§ **YOUR ASSIGNMENT**
Nothing but the records beneath, reproduced exactly, should appear in the answer.

§ **DATA FOR THE TASK**
------------------------------------
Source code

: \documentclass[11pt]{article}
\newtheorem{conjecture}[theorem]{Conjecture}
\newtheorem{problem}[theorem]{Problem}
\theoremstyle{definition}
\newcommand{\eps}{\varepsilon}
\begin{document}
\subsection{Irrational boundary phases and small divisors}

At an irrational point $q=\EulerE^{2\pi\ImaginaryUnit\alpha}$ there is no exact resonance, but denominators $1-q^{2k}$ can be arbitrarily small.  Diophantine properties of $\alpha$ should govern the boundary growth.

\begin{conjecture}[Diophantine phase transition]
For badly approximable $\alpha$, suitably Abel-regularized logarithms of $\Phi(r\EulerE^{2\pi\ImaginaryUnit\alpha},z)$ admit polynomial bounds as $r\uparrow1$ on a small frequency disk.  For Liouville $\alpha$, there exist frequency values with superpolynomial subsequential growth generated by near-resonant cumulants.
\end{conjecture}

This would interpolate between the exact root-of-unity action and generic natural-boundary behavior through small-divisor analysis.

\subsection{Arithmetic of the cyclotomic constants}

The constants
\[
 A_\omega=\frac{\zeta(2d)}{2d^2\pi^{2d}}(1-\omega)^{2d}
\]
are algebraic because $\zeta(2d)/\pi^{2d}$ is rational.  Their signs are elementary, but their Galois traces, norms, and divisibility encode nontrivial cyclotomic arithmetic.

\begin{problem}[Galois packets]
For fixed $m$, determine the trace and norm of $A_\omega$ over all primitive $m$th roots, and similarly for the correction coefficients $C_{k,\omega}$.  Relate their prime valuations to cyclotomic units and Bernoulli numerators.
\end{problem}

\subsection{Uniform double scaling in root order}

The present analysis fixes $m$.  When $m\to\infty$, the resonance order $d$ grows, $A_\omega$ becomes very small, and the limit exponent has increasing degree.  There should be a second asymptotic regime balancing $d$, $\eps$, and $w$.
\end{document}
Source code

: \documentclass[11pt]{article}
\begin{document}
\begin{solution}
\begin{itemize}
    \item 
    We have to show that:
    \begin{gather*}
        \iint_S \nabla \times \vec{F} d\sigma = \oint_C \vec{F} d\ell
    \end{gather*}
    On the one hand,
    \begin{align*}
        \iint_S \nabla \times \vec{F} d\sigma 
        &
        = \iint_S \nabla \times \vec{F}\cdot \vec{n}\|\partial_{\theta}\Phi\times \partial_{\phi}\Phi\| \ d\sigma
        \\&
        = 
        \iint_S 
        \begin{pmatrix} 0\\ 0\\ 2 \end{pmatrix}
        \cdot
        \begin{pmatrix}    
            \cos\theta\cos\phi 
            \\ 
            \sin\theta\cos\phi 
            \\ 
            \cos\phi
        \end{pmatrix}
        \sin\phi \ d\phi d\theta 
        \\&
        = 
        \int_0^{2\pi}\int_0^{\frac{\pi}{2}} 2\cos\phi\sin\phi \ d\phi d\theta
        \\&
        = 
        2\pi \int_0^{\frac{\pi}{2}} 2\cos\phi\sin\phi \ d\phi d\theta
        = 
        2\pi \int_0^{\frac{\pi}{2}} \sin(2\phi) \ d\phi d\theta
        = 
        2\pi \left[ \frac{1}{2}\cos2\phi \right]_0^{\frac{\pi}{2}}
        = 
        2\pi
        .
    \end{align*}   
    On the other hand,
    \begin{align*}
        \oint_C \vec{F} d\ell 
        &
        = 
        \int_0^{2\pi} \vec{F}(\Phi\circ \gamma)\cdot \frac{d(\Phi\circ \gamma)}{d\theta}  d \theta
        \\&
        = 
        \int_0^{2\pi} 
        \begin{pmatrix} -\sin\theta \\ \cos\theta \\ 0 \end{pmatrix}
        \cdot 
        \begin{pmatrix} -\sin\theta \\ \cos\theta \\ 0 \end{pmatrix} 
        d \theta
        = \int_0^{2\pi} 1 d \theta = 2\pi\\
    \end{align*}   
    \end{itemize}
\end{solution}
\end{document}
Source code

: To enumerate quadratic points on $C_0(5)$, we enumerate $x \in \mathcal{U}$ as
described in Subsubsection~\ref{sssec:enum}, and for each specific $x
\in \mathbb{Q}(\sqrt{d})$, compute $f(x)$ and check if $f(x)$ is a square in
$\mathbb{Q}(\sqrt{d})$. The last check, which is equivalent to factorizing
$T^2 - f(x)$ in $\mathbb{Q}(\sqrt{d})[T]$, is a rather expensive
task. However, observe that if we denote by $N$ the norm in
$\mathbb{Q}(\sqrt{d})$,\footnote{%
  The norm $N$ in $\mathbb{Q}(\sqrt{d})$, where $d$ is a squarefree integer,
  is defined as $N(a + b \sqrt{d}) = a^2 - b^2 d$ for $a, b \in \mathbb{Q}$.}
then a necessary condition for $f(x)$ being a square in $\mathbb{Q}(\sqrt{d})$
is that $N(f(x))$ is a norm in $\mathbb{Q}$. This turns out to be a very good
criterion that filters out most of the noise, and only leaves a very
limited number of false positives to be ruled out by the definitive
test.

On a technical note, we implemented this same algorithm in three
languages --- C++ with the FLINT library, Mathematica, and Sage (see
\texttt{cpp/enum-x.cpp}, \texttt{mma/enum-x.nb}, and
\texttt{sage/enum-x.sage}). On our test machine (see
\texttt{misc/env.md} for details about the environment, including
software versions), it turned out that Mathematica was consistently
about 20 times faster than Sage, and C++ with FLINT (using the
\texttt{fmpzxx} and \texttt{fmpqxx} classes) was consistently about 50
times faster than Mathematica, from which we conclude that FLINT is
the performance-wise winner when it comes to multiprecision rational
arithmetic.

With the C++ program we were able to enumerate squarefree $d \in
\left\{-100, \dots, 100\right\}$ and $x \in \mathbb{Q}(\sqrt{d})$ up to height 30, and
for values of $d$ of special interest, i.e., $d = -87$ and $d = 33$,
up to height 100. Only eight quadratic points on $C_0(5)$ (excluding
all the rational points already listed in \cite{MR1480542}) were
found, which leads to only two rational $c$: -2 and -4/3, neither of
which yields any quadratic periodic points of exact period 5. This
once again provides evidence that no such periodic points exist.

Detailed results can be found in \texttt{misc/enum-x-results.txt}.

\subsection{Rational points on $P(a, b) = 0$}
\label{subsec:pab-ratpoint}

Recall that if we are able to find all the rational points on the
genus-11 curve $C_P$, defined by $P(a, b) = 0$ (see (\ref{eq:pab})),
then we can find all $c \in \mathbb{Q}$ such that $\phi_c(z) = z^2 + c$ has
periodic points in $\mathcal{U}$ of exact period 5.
------------------------------------
§ **SOLVED PROBLEM**
Source code

: \documentclass[11pt]{article}
\newtheorem{conjecture}[theorem]{Conjecture}
\newtheorem{problem}[theorem]{Problem}
\theoremstyle{definition}
\newcommand{\eps}{\varepsilon}
\begin{document}
\subsection{Irrational boundary phases and small divisors}

At an irrational point $q=\EulerE^{2\pi\ImaginaryUnit\alpha}$ there is no exact resonance, but denominators $1-q^{2k}$ can be arbitrarily small.  Diophantine properties of $\alpha$ should govern the boundary growth.

\begin{conjecture}[Diophantine phase transition]
For badly approximable $\alpha$, suitably Abel-regularized logarithms of $\Phi(r\EulerE^{2\pi\ImaginaryUnit\alpha},z)$ admit polynomial bounds as $r\uparrow1$ on a small frequency disk.  For Liouville $\alpha$, there exist frequency values with superpolynomial subsequential growth generated by near-resonant cumulants.
\end{conjecture}

This would interpolate between the exact root-of-unity action and generic natural-boundary behavior through small-divisor analysis.

\subsection{Arithmetic of the cyclotomic constants}

The constants
\[
 A_\omega=\frac{\zeta(2d)}{2d^2\pi^{2d}}(1-\omega)^{2d}
\]
are algebraic because $\zeta(2d)/\pi^{2d}$ is rational.  Their signs are elementary, but their Galois traces, norms, and divisibility encode nontrivial cyclotomic arithmetic.

\begin{problem}[Galois packets]
For fixed $m$, determine the trace and norm of $A_\omega$ over all primitive $m$th roots, and similarly for the correction coefficients $C_{k,\omega}$.  Relate their prime valuations to cyclotomic units and Bernoulli numerators.
\end{problem}

\subsection{Uniform double scaling in root order}

The present analysis fixes $m$.  When $m\to\infty$, the resonance order $d$ grows, $A_\omega$ becomes very small, and the limit exponent has increasing degree.  There should be a second asymptotic regime balancing $d$, $\eps$, and $w$.
\end{document}
Source code

: \documentclass[11pt]{article}
\begin{document}
\begin{solution}
\begin{itemize}
    \item 
    We have to show that:
    \begin{gather*}
        \iint_S \nabla \times \vec{F} d\sigma = \oint_C \vec{F} d\ell
    \end{gather*}
    On the one hand,
    \begin{align*}
        \iint_S \nabla \times \vec{F} d\sigma 
        &
        = \iint_S \nabla \times \vec{F}\cdot \vec{n}\|\partial_{\theta}\Phi\times \partial_{\phi}\Phi\| \ d\sigma
        \\&
        = 
        \iint_S 
        \begin{pmatrix} 0\\ 0\\ 2 \end{pmatrix}
        \cdot
        \begin{pmatrix}    
            \cos\theta\cos\phi 
            \\ 
            \sin\theta\cos\phi 
            \\ 
            \cos\phi
        \end{pmatrix}
        \sin\phi \ d\phi d\theta 
        \\&
        = 
        \int_0^{2\pi}\int_0^{\frac{\pi}{2}} 2\cos\phi\sin\phi \ d\phi d\theta
        \\&
        = 
        2\pi \int_0^{\frac{\pi}{2}} 2\cos\phi\sin\phi \ d\phi d\theta
        = 
        2\pi \int_0^{\frac{\pi}{2}} \sin(2\phi) \ d\phi d\theta
        = 
        2\pi \left[ \frac{1}{2}\cos2\phi \right]_0^{\frac{\pi}{2}}
        = 
        2\pi
        .
    \end{align*}   
    On the other hand,
    \begin{align*}
        \oint_C \vec{F} d\ell 
        &
        = 
        \int_0^{2\pi} \vec{F}(\Phi\circ \gamma)\cdot \frac{d(\Phi\circ \gamma)}{d\theta}  d \theta
        \\&
        = 
        \int_0^{2\pi} 
        \begin{pmatrix} -\sin\theta \\ \cos\theta \\ 0 \end{pmatrix}
        \cdot 
        \begin{pmatrix} -\sin\theta \\ \cos\theta \\ 0 \end{pmatrix} 
        d \theta
        = \int_0^{2\pi} 1 d \theta = 2\pi\\
    \end{align*}   
    \end{itemize}
\end{solution}
\end{document}
Source code

: To enumerate quadratic points on $C_0(5)$, we enumerate $x \in \mathcal{U}$ as
described in Subsubsection~\ref{sssec:enum}, and for each specific $x
\in \mathbb{Q}(\sqrt{d})$, compute $f(x)$ and check if $f(x)$ is a square in
$\mathbb{Q}(\sqrt{d})$. The last check, which is equivalent to factorizing
$T^2 - f(x)$ in $\mathbb{Q}(\sqrt{d})[T]$, is a rather expensive
task. However, observe that if we denote by $N$ the norm in
$\mathbb{Q}(\sqrt{d})$,\footnote{%
  The norm $N$ in $\mathbb{Q}(\sqrt{d})$, where $d$ is a squarefree integer,
  is defined as $N(a + b \sqrt{d}) = a^2 - b^2 d$ for $a, b \in \mathbb{Q}$.}
then a necessary condition for $f(x)$ being a square in $\mathbb{Q}(\sqrt{d})$
is that $N(f(x))$ is a norm in $\mathbb{Q}$. This turns out to be a very good
criterion that filters out most of the noise, and only leaves a very
limited number of false positives to be ruled out by the definitive
test.

On a technical note, we implemented this same algorithm in three
languages --- C++ with the FLINT library, Mathematica, and Sage (see
\texttt{cpp/enum-x.cpp}, \texttt{mma/enum-x.nb}, and
\texttt{sage/enum-x.sage}). On our test machine (see
\texttt{misc/env.md} for details about the environment, including
software versions), it turned out that Mathematica was consistently
about 20 times faster than Sage, and C++ with FLINT (using the
\texttt{fmpzxx} and \texttt{fmpqxx} classes) was consistently about 50
times faster than Mathematica, from which we conclude that FLINT is
the performance-wise winner when it comes to multiprecision rational
arithmetic.

With the C++ program we were able to enumerate squarefree $d \in
\left\{-100, \dots, 100\right\}$ and $x \in \mathbb{Q}(\sqrt{d})$ up to height 30, and
for values of $d$ of special interest, i.e., $d = -87$ and $d = 33$,
up to height 100. Only eight quadratic points on $C_0(5)$ (excluding
all the rational points already listed in \cite{MR1480542}) were
found, which leads to only two rational $c$: -2 and -4/3, neither of
which yields any quadratic periodic points of exact period 5. This
once again provides evidence that no such periodic points exist.

Detailed results can be found in \texttt{misc/enum-x-results.txt}.

\subsection{Rational points on $P(a, b) = 0$}
\label{subsec:pab-ratpoint}

Recall that if we are able to find all the rational points on the
genus-11 curve $C_P$, defined by $P(a, b) = 0$ (see (\ref{eq:pab})),
then we can find all $c \in \mathbb{Q}$ such that $\phi_c(z) = z^2 + c$ has
periodic points in $\mathcal{U}$ of exact period 5.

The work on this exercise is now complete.